Cuts will be steep. County officials want to reduce spending across all departments by $118 million. Much of that will be achieved through removing vacant jobs.

But it will also cut resources for vulnerable residents, such as reduced supplies for childhood lead prevention efforts and wastewater testing for new diseases.

The county will also shrink its participation in a statewide child services program known as First 5, which could result in reduced home visitation services to high-risk children, including those in foster care and children who are pregnant or parenting a child.

On the flip side, the county health system — more than 52% of the total budget — will see its budget increase by $735 million to roughly $6 billion, compared to $5.4 billion last year. That includes $40 million for seismic improvements to Santa Clara Valley Medical Center and $60 million for tenant improvements to Valley Health Center San Jose. Public safety and justice will see more than $1 billion in appropriations — a $51 million increase from last year.
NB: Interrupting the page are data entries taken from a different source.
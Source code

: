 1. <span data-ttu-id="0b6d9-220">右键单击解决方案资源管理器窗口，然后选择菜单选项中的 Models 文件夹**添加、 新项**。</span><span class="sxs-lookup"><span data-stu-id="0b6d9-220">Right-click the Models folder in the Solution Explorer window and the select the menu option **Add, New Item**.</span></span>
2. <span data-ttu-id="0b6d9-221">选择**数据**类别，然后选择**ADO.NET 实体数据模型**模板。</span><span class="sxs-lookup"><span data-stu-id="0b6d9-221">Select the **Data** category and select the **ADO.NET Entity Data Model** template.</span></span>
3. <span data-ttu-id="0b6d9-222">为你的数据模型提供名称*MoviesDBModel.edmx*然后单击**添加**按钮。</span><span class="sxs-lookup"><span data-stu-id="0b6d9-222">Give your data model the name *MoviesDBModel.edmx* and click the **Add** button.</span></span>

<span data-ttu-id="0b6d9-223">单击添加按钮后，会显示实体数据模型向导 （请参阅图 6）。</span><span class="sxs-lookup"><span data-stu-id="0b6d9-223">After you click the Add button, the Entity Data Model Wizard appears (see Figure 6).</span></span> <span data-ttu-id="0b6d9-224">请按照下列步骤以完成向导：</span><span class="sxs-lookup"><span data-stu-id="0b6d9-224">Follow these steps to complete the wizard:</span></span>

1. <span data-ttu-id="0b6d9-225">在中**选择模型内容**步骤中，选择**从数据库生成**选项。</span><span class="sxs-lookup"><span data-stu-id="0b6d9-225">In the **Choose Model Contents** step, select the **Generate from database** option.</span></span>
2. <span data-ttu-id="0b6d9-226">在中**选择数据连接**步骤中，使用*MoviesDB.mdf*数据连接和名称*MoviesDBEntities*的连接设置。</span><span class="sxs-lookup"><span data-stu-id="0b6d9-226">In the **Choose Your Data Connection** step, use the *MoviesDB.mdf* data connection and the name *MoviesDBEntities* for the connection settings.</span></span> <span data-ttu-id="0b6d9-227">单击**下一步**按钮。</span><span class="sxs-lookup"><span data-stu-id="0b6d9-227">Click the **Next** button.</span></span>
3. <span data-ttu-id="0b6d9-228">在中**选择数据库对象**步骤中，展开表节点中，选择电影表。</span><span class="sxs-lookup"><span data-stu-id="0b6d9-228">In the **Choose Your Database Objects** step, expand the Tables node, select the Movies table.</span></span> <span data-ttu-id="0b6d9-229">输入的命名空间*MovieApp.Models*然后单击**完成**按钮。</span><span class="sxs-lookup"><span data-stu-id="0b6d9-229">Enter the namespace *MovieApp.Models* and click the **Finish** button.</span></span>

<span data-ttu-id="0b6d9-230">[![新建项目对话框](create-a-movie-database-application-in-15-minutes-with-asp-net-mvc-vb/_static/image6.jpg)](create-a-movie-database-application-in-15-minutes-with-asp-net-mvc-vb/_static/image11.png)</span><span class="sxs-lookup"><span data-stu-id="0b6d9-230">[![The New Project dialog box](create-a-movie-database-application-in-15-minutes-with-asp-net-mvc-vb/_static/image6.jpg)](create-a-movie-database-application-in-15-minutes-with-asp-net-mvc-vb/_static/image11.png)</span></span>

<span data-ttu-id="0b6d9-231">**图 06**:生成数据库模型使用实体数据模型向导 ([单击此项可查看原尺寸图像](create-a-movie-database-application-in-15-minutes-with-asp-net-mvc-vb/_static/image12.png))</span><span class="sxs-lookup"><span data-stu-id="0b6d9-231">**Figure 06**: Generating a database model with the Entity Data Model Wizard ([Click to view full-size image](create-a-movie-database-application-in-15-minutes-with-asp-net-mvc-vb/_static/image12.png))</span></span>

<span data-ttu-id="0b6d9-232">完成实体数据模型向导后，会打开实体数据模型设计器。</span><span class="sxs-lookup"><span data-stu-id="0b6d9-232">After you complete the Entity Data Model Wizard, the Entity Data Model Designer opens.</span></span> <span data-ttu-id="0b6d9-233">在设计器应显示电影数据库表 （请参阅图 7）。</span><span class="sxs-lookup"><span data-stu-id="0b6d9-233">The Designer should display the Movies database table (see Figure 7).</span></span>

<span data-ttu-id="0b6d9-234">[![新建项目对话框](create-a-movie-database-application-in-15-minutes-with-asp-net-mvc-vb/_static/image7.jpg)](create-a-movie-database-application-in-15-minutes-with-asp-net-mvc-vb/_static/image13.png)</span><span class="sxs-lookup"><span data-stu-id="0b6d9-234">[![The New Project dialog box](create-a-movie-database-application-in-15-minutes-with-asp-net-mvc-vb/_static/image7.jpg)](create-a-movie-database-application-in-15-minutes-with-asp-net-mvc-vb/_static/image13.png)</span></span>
Specific departments seeing decreases include the District Attorney’s Office, which would see its appropriations drop by $2.4 million. The proposed budget states that could result in reduced capacity for the investigation of cases and victim services. San José Spotlight previously reported on the DA’s concerns about the number of domestic violence cases overwhelming prosecutors.

Williams said the county’s financial challenges won’t go away in the coming years.

A key driver of the structural deficit is the slower pace of property tax rolls — the largest source of county discretionary revenue. Fewer home sales and Prop. 13 — which only allows a reassessment when there’s actual change in ownership of property — have had an effect. But the county is also gearing up for a fight with the state over excess property tax money.

“The State is seeking to divert nearly $38 million a year in local discretionary revenue from our County to cover costs the State should bear,” Williams wrote in his budget message.

In addition, Regional Medical Center will cut crucial trauma, stroke and heart attack services in East San Jose. That will require county leaders to spike investments from the general fund to meet the resulting surge in demand at county hospitals — something the current budget doesn’t reflect. The deficit has also brought the county into a dispute with several of its hospital labor unions.

“This year, we are working with fewer dollars than we have in nearly a decade, and will have to make real, strategic cuts — cuts that will leave everyone, myself included, frustrated and unhappy,” Board of Supervisors President Susan Ellenberg told San José Spotlight.

Ellenberg said it’s her goal to prioritize safety net services.

“These core services will be my non-negotiables,” Ellenberg said. “Everything else is on the table.”